戦場へ
ここ数日、世界ではおかしな事件が多発していた。
ある農家の家畜が突然、骨をのこして、全て消えたり。
突然の電波障害や電子機器の故障。
航空機が何台も落ちたり。行方不明者が続出していることなどだ。
テレビのニュースキャスターがこの異変を報道し、専門家が的外れな議論を交わしている。

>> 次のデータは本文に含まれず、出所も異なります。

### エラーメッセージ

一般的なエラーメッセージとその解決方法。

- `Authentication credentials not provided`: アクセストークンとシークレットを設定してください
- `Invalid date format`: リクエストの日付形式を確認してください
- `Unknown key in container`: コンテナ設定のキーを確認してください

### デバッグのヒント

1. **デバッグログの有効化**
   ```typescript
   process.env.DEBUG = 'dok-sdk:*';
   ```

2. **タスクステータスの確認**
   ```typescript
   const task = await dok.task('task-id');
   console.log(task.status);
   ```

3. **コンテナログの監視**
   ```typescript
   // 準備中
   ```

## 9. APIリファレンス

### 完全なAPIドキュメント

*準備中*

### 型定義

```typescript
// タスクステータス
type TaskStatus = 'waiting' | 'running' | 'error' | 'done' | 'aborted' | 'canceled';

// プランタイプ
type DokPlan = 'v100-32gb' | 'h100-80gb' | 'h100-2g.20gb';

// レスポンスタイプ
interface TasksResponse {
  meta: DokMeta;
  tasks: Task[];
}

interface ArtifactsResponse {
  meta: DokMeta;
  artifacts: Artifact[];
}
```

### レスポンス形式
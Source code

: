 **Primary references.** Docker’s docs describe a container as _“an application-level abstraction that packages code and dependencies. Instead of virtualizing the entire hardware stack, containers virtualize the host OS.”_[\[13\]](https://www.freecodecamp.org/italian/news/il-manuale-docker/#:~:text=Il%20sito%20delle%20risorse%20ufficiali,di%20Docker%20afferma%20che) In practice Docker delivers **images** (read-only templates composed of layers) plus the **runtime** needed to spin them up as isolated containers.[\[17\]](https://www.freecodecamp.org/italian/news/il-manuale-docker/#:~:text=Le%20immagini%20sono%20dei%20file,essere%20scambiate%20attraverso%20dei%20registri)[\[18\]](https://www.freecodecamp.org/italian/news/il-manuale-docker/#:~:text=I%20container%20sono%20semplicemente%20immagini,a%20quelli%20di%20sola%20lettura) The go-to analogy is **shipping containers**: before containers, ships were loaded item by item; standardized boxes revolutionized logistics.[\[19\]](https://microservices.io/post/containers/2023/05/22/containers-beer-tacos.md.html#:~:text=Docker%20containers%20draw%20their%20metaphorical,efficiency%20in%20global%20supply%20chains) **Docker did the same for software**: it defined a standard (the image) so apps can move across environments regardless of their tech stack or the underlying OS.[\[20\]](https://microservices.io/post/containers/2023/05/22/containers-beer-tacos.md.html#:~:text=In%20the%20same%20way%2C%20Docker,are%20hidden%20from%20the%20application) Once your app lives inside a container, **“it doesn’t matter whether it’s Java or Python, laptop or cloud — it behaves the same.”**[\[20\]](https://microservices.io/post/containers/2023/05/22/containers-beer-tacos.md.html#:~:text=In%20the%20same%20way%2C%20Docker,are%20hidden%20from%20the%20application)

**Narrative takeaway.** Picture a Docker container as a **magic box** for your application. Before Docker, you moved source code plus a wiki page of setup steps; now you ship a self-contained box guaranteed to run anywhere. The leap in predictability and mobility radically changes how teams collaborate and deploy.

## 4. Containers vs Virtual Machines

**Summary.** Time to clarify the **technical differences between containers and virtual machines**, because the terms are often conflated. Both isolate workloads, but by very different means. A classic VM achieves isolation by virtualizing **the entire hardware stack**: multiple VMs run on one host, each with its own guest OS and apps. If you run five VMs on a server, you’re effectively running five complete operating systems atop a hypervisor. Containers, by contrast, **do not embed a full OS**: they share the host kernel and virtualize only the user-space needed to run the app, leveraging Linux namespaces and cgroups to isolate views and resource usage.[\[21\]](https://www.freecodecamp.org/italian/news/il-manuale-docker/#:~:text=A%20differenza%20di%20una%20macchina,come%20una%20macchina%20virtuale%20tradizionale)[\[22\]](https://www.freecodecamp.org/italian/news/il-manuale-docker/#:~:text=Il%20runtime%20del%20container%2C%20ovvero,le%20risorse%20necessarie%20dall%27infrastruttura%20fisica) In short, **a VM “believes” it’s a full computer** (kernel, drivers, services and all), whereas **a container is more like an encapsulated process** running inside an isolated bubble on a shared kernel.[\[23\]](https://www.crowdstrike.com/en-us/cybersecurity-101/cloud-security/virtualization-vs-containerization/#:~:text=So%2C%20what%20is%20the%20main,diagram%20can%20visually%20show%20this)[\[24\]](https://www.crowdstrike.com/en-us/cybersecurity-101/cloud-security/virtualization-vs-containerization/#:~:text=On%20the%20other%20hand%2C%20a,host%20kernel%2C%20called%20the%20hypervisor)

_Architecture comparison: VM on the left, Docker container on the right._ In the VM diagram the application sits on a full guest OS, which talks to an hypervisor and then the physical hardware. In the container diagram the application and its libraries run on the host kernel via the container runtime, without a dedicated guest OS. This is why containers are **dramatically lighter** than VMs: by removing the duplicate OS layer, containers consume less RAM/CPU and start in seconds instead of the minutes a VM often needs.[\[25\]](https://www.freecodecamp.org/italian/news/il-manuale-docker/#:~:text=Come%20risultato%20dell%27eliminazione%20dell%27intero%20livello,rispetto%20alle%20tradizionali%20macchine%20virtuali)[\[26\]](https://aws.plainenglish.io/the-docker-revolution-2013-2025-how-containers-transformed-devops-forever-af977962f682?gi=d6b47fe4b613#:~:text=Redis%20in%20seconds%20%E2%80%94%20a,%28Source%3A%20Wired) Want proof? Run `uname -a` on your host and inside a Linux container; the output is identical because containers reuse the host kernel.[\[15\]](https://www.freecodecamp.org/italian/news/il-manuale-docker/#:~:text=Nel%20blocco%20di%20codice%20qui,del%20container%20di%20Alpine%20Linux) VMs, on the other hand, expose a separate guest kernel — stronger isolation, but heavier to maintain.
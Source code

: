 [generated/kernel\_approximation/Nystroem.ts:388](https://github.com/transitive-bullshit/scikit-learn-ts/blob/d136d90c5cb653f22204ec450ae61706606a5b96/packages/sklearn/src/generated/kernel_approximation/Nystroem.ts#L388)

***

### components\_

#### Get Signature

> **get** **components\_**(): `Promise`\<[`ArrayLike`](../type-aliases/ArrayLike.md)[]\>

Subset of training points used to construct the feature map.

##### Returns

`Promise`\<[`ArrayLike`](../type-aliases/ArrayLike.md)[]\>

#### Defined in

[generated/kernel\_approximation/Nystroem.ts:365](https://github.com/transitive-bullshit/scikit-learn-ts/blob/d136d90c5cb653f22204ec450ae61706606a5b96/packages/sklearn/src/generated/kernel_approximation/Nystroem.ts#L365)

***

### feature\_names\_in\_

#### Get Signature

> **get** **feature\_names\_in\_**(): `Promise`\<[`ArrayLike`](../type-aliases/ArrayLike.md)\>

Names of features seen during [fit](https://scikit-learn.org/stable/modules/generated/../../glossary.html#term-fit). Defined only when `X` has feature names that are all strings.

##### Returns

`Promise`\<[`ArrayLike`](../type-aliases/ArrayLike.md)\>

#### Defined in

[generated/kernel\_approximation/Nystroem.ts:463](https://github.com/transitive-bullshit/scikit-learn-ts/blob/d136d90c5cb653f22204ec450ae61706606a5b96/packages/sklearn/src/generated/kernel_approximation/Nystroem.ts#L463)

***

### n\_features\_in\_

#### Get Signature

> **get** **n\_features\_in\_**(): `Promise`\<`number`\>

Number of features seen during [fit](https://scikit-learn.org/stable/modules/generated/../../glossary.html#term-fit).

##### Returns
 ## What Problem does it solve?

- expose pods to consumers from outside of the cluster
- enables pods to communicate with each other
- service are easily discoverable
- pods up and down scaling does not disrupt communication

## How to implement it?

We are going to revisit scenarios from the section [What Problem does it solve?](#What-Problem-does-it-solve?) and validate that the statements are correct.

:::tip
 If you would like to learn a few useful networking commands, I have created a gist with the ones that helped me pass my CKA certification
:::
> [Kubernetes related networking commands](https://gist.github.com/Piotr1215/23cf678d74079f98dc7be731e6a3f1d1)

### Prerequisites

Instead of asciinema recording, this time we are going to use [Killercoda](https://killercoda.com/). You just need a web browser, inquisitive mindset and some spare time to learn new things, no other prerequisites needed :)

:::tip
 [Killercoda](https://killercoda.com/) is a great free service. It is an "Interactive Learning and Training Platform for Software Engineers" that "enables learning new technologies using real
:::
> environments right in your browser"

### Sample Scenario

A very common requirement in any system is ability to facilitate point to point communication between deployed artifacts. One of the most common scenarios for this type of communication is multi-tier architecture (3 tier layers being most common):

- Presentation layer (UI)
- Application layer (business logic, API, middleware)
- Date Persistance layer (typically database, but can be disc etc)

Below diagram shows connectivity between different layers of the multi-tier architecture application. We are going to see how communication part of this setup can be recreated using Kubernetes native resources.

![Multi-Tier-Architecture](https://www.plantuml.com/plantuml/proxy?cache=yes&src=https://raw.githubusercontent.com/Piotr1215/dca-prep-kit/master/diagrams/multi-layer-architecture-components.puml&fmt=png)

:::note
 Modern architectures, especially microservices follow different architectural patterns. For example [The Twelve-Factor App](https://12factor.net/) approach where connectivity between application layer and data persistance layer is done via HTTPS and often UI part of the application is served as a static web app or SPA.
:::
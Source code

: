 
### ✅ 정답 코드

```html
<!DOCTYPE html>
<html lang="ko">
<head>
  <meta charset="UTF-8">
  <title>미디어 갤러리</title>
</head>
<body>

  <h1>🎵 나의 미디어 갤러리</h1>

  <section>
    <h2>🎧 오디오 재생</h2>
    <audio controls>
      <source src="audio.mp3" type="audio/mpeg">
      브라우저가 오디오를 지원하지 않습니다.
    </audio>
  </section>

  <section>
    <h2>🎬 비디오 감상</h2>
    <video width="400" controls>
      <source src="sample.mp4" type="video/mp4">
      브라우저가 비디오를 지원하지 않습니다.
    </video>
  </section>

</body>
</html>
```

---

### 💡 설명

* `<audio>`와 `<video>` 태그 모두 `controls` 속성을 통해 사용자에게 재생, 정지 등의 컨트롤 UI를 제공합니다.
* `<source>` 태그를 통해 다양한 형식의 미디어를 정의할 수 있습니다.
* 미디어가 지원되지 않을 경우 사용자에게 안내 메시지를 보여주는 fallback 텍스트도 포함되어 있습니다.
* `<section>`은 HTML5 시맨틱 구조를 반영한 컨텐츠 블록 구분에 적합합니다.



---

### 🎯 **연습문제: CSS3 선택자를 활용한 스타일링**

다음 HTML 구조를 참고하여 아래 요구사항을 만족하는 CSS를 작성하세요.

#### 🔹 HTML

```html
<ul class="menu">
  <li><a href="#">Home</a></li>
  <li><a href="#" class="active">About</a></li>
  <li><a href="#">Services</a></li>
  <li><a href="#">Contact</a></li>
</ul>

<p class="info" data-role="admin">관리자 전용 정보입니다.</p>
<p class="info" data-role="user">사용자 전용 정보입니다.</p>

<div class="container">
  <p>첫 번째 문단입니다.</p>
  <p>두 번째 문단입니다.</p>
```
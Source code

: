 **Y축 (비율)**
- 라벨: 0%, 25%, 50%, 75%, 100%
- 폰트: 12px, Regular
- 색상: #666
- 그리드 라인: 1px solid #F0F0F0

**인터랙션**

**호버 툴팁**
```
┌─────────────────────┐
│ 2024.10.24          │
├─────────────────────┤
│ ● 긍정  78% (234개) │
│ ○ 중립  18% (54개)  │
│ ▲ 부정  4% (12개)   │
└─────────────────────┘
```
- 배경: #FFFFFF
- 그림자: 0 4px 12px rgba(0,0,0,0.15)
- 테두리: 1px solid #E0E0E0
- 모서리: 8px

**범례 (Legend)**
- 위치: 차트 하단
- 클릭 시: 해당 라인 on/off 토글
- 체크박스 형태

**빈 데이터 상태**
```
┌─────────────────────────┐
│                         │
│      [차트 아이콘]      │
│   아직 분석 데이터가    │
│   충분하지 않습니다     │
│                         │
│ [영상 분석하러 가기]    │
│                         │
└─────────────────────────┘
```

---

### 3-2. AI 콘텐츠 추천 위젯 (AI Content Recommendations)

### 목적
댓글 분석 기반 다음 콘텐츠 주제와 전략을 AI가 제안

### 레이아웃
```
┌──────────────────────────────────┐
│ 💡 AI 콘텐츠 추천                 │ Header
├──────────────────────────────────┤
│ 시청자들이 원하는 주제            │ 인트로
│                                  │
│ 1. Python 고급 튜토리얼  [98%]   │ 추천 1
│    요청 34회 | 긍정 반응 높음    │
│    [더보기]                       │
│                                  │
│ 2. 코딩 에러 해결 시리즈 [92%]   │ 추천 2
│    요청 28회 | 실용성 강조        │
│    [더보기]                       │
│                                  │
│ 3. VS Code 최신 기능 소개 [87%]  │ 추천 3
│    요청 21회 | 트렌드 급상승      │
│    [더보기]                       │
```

ネット上ではまことしやかに世界の終わりが囁かれていたり。
みんな無責任だ。
「はあ。」
少年はため息をついた。
これがホムンクルスによって作り出された生物の仕業だとは誰も思うまい。
ましてや、今からその生物と戦わなければならない人間がいることも。
少年はつけていたヘルメットを外して周りを見た。
周囲の人々も彼と同じ格好だった。
特注のヘルメット、所々に付けられたアーマー、そして、切っ先に剣が付けられた銃を身に着けている。
この物々しい格好で、今から敵を討伐しに行くのだ秘密裏にだ。
「おい、何やってんだよ士郎。」
辺りを見渡していた士郎に声がかけられた。
「あ、イグナさん。」
振り返ると、そこには金髪の青年が立っていた。
ヘルメットを被っていない、アーマーもしていない。
「・・・本当にそのままで行くんですか?」
「ああ、駄目?」
「いや、あなたの実力は知っていますし別段心配はしてないんですけど、ただ。」
「ただ?」
「かなり目立ちます。」
そうかなー、とイグナは辺りを見渡して言った。
フッと士郎は笑ってしまった。
「あ、今笑っただろう?」
「・・・、笑ってないですよ。」
「イーヤ笑ったね、この野郎。」
そう言って、士郎はイグナにヘッドロックをくらい髪をクシャクシャにされた。
「うわあ、やめてくださいよ、ギブギブ。」
すると、イグナは手を離して言った。
「まあ、お互い死なないように気を引き締めて行こうぜ。」
「はいっ。」
実はイグナは上官だったりするのだが。
イグナの命令、「上下関係?そんなん無し無し。」によって堅苦しい礼儀などは一切禁止されている。
ここまで言えばお分かりと思うが、彼らはある軍隊のメンバーである。
そんな彼らは、今、戦地へ向かう。